» Work order
Go through the records below line by line, counting those that contain the word "North"; answer with the count only.

» Stored data

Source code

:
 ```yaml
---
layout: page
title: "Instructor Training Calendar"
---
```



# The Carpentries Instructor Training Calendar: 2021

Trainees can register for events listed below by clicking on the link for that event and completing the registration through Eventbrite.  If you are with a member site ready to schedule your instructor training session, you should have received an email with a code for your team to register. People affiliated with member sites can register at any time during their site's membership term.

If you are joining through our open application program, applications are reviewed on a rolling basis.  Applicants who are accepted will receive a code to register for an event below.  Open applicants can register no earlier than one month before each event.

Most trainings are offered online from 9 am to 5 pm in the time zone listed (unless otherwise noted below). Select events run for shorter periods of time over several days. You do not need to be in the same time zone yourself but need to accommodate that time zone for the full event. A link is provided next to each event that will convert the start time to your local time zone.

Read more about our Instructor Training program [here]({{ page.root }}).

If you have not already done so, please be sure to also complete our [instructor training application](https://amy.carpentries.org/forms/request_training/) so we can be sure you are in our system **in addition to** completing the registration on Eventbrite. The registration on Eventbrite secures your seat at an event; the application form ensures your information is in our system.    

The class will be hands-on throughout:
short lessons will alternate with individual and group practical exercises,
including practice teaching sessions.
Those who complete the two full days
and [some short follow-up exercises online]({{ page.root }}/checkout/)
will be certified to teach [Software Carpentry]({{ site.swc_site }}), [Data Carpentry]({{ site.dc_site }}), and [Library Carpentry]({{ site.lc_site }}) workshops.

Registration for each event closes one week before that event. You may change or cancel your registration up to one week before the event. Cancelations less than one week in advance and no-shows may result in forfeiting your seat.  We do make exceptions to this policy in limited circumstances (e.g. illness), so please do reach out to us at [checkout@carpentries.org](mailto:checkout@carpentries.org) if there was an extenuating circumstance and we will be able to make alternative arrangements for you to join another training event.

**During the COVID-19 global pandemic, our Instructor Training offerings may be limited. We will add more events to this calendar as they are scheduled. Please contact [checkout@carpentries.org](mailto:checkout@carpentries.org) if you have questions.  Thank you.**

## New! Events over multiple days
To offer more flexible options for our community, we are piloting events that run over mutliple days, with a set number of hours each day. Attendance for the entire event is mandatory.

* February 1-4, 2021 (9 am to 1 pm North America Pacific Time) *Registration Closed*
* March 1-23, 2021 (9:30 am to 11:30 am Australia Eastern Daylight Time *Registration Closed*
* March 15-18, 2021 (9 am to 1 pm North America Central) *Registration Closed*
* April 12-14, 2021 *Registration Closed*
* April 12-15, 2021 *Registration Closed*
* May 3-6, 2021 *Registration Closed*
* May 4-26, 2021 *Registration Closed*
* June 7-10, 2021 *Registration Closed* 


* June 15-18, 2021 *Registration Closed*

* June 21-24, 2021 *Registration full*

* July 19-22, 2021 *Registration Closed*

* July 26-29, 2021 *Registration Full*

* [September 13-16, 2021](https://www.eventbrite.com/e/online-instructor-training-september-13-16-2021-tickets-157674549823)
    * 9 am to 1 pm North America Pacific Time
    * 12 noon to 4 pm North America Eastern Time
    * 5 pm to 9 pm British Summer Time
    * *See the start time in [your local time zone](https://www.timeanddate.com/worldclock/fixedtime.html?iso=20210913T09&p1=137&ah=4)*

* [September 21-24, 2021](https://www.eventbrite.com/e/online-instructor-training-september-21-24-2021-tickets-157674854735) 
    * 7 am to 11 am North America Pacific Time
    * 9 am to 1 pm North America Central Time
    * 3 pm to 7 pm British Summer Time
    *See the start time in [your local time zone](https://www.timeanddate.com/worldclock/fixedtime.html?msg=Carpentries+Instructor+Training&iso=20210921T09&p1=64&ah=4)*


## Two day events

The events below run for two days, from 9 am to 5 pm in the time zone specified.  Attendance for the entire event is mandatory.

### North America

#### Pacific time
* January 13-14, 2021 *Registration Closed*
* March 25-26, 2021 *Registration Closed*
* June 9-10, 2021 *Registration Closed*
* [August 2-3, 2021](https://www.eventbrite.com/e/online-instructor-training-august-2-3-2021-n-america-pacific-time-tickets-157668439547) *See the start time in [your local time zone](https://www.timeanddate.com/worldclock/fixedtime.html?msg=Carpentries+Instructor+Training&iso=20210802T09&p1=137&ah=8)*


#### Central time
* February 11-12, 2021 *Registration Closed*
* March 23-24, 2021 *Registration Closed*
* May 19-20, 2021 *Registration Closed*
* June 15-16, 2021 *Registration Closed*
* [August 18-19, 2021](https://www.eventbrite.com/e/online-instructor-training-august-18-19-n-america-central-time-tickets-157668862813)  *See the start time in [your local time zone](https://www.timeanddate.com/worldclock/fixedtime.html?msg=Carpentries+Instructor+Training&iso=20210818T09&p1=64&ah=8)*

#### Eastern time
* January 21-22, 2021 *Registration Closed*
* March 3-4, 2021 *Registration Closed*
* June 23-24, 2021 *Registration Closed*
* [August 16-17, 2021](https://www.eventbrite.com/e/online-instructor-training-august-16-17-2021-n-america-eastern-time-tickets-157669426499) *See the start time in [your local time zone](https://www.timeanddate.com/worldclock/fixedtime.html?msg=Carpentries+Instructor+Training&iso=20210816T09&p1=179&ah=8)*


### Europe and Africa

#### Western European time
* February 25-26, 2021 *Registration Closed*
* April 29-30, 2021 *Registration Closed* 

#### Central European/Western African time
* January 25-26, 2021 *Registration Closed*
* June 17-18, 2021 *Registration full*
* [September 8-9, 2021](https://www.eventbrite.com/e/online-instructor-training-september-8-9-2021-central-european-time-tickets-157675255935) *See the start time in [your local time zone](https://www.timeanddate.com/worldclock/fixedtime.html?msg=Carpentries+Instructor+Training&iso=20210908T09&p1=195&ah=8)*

» Solution for this task
7